The area of computational geometry has been developed over the last twenty years as a discipline of theoretical computer science, which drew much of its motivation from geometric applications (computer graphics, robotics, VLSI design, CAD, GIS, scientific computing). It has extracted the essential basic geometric algorithmic problems and developed efficient solutions for them. It has to be admitted though that only a few of the results have made their way into the application areas.
The goal of the project is to make the most important of these solutions and methods available to users in industry and academia in the form of a C++ library: CGAL (Computational Geometry Algorithms Library).
The distinguishing features of CGAL are the careful and efficient treatment of robustness issues, the wide scope of the algorithms and data structures provided, and flexibility, extendibility, and ease of use. The goal is not to create a Geometric modeling system, CAD system, or Graphics library, but to provide easy access to useful geometric algorithms to speed up such systems and to make them robust.
ETH contributes primarily to the following parts of the project.
1. Implementation and research on basic geometric optimization problems (e.g. smallest enclosing ball or ellipsoid of a set of points, largest k-gon in a convex polygon, linear and quadratic programming).

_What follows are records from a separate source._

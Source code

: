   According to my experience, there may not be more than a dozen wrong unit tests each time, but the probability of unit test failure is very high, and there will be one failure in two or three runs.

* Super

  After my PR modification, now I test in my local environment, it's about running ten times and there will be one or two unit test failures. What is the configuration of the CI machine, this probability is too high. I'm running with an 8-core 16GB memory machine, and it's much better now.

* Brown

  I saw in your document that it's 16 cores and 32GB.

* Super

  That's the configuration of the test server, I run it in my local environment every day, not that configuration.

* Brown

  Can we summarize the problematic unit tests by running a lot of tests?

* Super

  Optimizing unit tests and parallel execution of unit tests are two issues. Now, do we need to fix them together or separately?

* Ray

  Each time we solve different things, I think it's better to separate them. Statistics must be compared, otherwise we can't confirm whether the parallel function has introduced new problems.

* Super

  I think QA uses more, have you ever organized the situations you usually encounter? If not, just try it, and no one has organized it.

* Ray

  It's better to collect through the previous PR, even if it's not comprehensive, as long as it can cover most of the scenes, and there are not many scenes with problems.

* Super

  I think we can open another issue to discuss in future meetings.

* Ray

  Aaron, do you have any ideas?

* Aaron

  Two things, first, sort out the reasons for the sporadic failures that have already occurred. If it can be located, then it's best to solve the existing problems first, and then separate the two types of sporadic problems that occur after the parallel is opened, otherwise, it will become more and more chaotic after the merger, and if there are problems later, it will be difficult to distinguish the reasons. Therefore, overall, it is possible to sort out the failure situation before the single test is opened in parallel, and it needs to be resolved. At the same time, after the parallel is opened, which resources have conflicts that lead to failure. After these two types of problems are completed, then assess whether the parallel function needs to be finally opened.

2. Design and implementation of data structures for geometric queries as they are needed in geographic information systems.
3. Design and implementation from a software engineering point of view: increasing reusability and C++ standard compliance, porting to other platforms, installation and testing processes.
CGAL release 2.1 was available at
http://www.cgal.org starting January 2000.
There have been around 200 downloads per month, not counting ftp accesses.